A metavariable declaration local idexpression v means that v is restricted
to be a local variable.  If it should just be a variable, but not
necessarily a local one, then drop local.  A more complex description of a
location, such as a->b is considered to be an expression, not an
ideexpression.

Constant is for constants, such as 27.  But it also considers an identifier
that is all capital letters (possibly containing numbers) as a constant as
well, because the names gives to macros in Linux usually have this form.

An identifier is the name of a structure field, a macro, a function, or a
variable.  Is is the name of something rather than an expression that has a
value.  But an identifier can be used in the position of an expression as
well, where it represents a variable.

It is possible to specify that an expression list or a parameter list
metavariable should match a specific number of expressions or parameters.

It is possible to specify some information about the definition of a fresh
identifier.  See the wiki.


\begin{grammar}
  \RULE{\rt{ids}}
  \CASE{\NT{COMMA\_LIST}\mth{(}\NT{pmid}\mth{)}}

  \RULE{\rt{pmid}}
  \CASE{\T{id}}
  \CASE{\NT{mid}}
%   \CASE{list}
%   \CASE{error}
%   \CASE{type}

  \RULE{\rt{mid}}  \CASE{\T{rulename\_id}.\T{id}}

  \RULE{\rt{pmid\_with\_regexp}}
  \CASE{\NT{pmid} \~{}= \NT{regexp}}
  \CASE{\NT{pmid} !\~{}= \NT{regexp}}

  \RULE{\rt{pmid\_with\_not\_eq}}
  \CASE{\NT{pmid} \OPT{!= \NT{id\_or\_meta}}}
  \CASE{\NT{pmid}
     \OPT{!= \ttlb~\NT{COMMA\_LIST}\mth{(}\NT{id\_or\_meta}\mth{)} \ttrb}}

  \RULE{\rt{pmid\_with\_virt\_or\_not\_eq}}
  \CASE{virtual.\T{id}}
  \CASE{\NT{pmid\_with\_not\_eq}}

  \RULE{\rt{pmid\_with\_not\_ceq}}
  \CASE{\NT{pmid} \OPT{!= \NT{id\_or\_cst}}}
  \CASE{\NT{pmid} \OPT{!= \ttlb~\NT{COMMA\_LIST}\mth{(}\NT{id\_or\_cst}\mth{)} \ttrb}}

  \RULE{\rt{id\_or\_cst}}
  \CASE{\T{id}}
  \CASE{\T{integer}}

  \RULE{\rt{id\_or\_meta}}
  \CASE{\T{id}}
  \CASE{\T{rulename\_id}.\T{id}}

  \RULE{\rt{pmid\_with\_not\_eq\_mid}}
  \CASE{\NT{pmid} \OPT{!= \NT{mid}}}
  \CASE{\NT{pmid} \OPT{!= \ttlb~\NT{COMMA\_LIST}\mth{(}\NT{mid}\mth{)} \ttrb}}
\end{grammar}

Subsequently, we refer to arbitrary metavariables as
\mth{\msf{metaid}^{\mbox{\scriptsize{\it{ty}}}}}, where {\it{ty}}
indicates the {\it metakind} used in the declaration of the variable.
For example, \mth{\msf{metaid}^{\ssf{Type}}} refers to a metavariable
that was declared using \texttt{type} and stands for any type.

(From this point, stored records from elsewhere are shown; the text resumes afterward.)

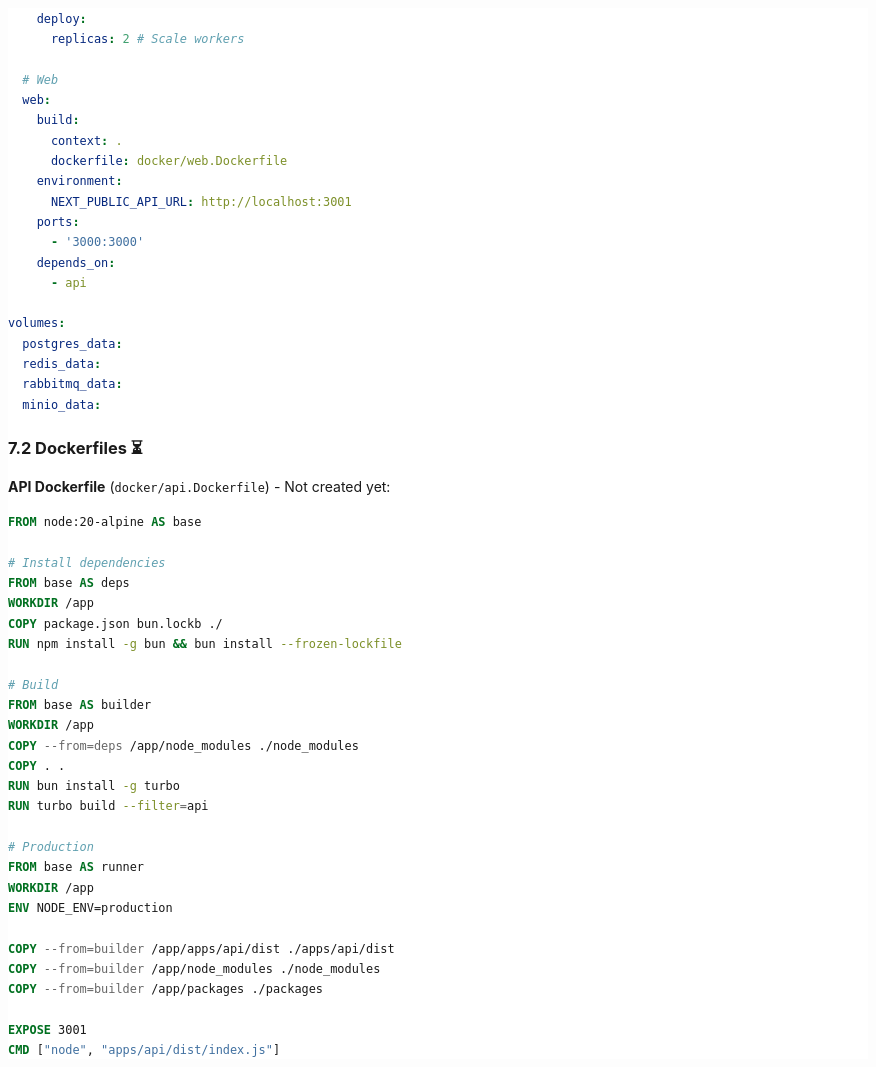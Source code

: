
 ```yaml
    deploy:
      replicas: 2 # Scale workers

  # Web
  web:
    build:
      context: .
      dockerfile: docker/web.Dockerfile
    environment:
      NEXT_PUBLIC_API_URL: http://localhost:3001
    ports:
      - '3000:3000'
    depends_on:
      - api

volumes:
  postgres_data:
  redis_data:
  rabbitmq_data:
  minio_data:
```

### 7.2 Dockerfiles ⏳

**API Dockerfile** (`docker/api.Dockerfile`) - Not created yet:

```dockerfile
FROM node:20-alpine AS base

# Install dependencies
FROM base AS deps
WORKDIR /app
COPY package.json bun.lockb ./
RUN npm install -g bun && bun install --frozen-lockfile

# Build
FROM base AS builder
WORKDIR /app
COPY --from=deps /app/node_modules ./node_modules
COPY . .
RUN bun install -g turbo
RUN turbo build --filter=api

# Production
FROM base AS runner
WORKDIR /app
ENV NODE_ENV=production

COPY --from=builder /app/apps/api/dist ./apps/api/dist
COPY --from=builder /app/node_modules ./node_modules
COPY --from=builder /app/packages ./packages

EXPOSE 3001
CMD ["node", "apps/api/dist/index.js"]
```
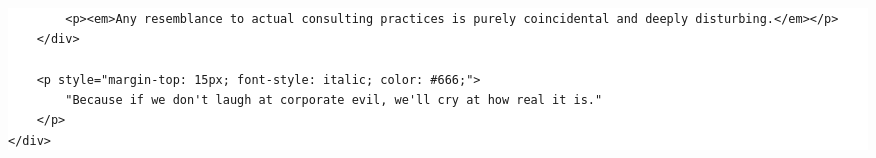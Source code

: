             <p><em>Any resemblance to actual consulting practices is purely coincidental and deeply disturbing.</em></p>
        </div>
        
        <p style="margin-top: 15px; font-style: italic; color: #666;">
            "Because if we don't laugh at corporate evil, we'll cry at how real it is."
        </p>
    </div>
</div>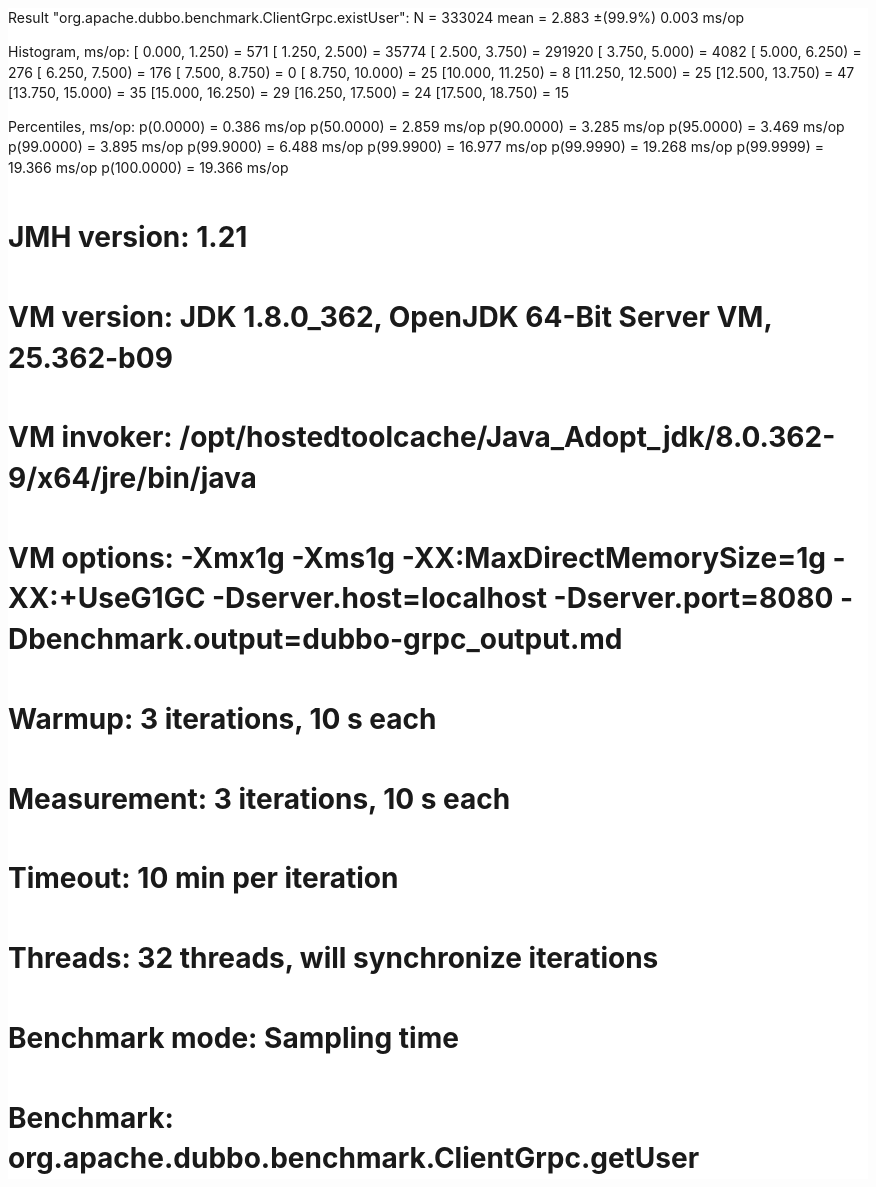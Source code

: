 

Result "org.apache.dubbo.benchmark.ClientGrpc.existUser":
  N = 333024
  mean =      2.883 ±(99.9%) 0.003 ms/op

  Histogram, ms/op:
    [ 0.000,  1.250) = 571 
    [ 1.250,  2.500) = 35774 
    [ 2.500,  3.750) = 291920 
    [ 3.750,  5.000) = 4082 
    [ 5.000,  6.250) = 276 
    [ 6.250,  7.500) = 176 
    [ 7.500,  8.750) = 0 
    [ 8.750, 10.000) = 25 
    [10.000, 11.250) = 8 
    [11.250, 12.500) = 25 
    [12.500, 13.750) = 47 
    [13.750, 15.000) = 35 
    [15.000, 16.250) = 29 
    [16.250, 17.500) = 24 
    [17.500, 18.750) = 15 

  Percentiles, ms/op:
      p(0.0000) =      0.386 ms/op
     p(50.0000) =      2.859 ms/op
     p(90.0000) =      3.285 ms/op
     p(95.0000) =      3.469 ms/op
     p(99.0000) =      3.895 ms/op
     p(99.9000) =      6.488 ms/op
     p(99.9900) =     16.977 ms/op
     p(99.9990) =     19.268 ms/op
     p(99.9999) =     19.366 ms/op
    p(100.0000) =     19.366 ms/op


# JMH version: 1.21
# VM version: JDK 1.8.0_362, OpenJDK 64-Bit Server VM, 25.362-b09
# VM invoker: /opt/hostedtoolcache/Java_Adopt_jdk/8.0.362-9/x64/jre/bin/java
# VM options: -Xmx1g -Xms1g -XX:MaxDirectMemorySize=1g -XX:+UseG1GC -Dserver.host=localhost -Dserver.port=8080 -Dbenchmark.output=dubbo-grpc_output.md
# Warmup: 3 iterations, 10 s each
# Measurement: 3 iterations, 10 s each
# Timeout: 10 min per iteration
# Threads: 32 threads, will synchronize iterations
# Benchmark mode: Sampling time
# Benchmark: org.apache.dubbo.benchmark.ClientGrpc.getUser
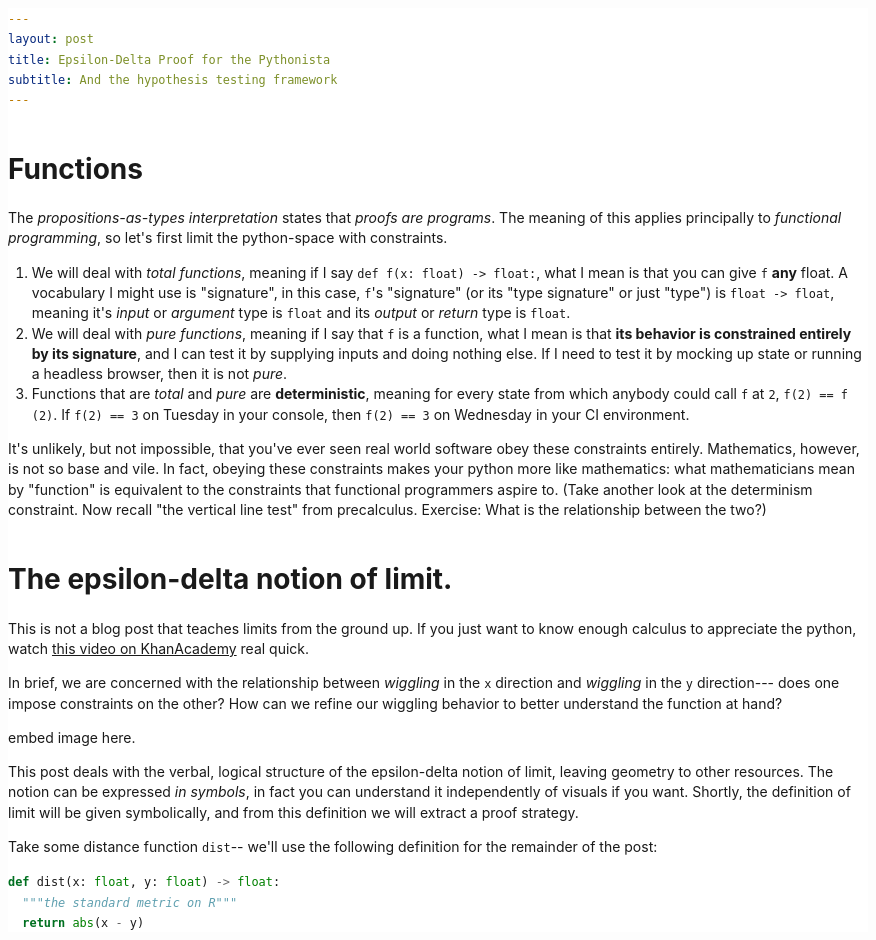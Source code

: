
 ```yaml
---
layout: post
title: Epsilon-Delta Proof for the Pythonista
subtitle: And the hypothesis testing framework
---
```

# Functions

The _propositions-as-types interpretation_ states that _proofs are programs_. The meaning of this applies principally to _functional programming_, so let's first limit the python-space with constraints. 

1. We will deal with _total functions_, meaning if I say `def f(x: float) -> float:`, what I mean is that you can give `f` **any** float. A vocabulary I might use is "signature", in this case, `f`'s "signature" (or its "type signature" or just "type") is `float -> float`, meaning it's _input_ or _argument_ type is `float` and its _output_ or _return_ type is `float`. 
2. We will deal with _pure functions_, meaning if I say that `f` is a function, what I mean is that **its behavior is constrained entirely by its signature**, and I can test it by supplying inputs and doing nothing else. If I need to test it by mocking up state or running a headless browser, then it is not _pure_. 
3. Functions that are _total_ and _pure_ are **deterministic**, meaning for every state from which anybody could call `f` at `2`, `f(2) == f(2)`. If `f(2) == 3` on Tuesday in your console, then `f(2) == 3` on Wednesday in your CI environment. 

It's unlikely, but not impossible, that you've ever seen real world software obey these constraints entirely. Mathematics, however, is not so base and vile. In fact, obeying these constraints makes your python more like mathematics: what mathematicians mean by "function" is equivalent to the constraints that functional programmers aspire to. (Take another look at the determinism constraint. Now recall "the vertical line test" from precalculus. Exercise: What is the relationship between the two?) 

# The epsilon-delta notion of limit. 

This is not a blog post that teaches limits from the ground up. If you just want to know enough calculus to appreciate the python, watch [this video on KhanAcademy](https://youtu.be/-ejyeII0i5c) real quick. 

In brief, we are concerned with the relationship between _wiggling_ in the `x` direction and _wiggling_ in the `y` direction--- does one impose constraints on the other? How can we refine our wiggling behavior to better understand the function at hand? 

embed image here. 

This post deals with the verbal, logical structure of the epsilon-delta notion of limit, leaving geometry to other resources. The notion can be expressed _in symbols_, in fact you can understand it independently of visuals if you want. Shortly, the definition of limit will be given symbolically, and from this definition we will extract a proof strategy. 

Take some distance function `dist`-- we'll use the following definition for the remainder of the post: 
```python
def dist(x: float, y: float) -> float: 
  """the standard metric on R"""
  return abs(x - y)
```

{\tt metavariable} declares a metavariable for which the parser tried to
figure out the metavariable type based on the usage context.  Such a
metavariable must be used consistently.  These metavariables cannot be used
in all contexts; specifically, they cannot be used in context that would
make the parsing ambiguous.  Some examples are the leftmost term of an
expression, such as the left-hand side of an assignment, or the type in a
variable declaration.  These restrictions may seems somewhat arbitrary from
the user's point of view.  Thus, it is better to use metavariables with
metavariable types.  If Coccinelle is given the argument {\tt
  -parse\_cocci}, it will print information about the type that is inferred
for each metavariable.

The \NT{ctype} and \NT{ctypes} nonterminals are used by both the grammar of
metavariable declarations and the grammar of transformations, and are
defined on page~\pageref{types}.

An identifier metavariable with {\tt virtual} as its ``rule name'' is given
a value on the command line.  For example, if a semantic patch contains a
rule that declares an identifier metavariable with the name {\tt
  virtual.alloc}, then the command line could contain {\tt -D
  alloc=kmalloc}.  There should not be space around the {\tt =}.  An
example is in {\tt demos/vm.cocci} and {\tt demos/vm.c}.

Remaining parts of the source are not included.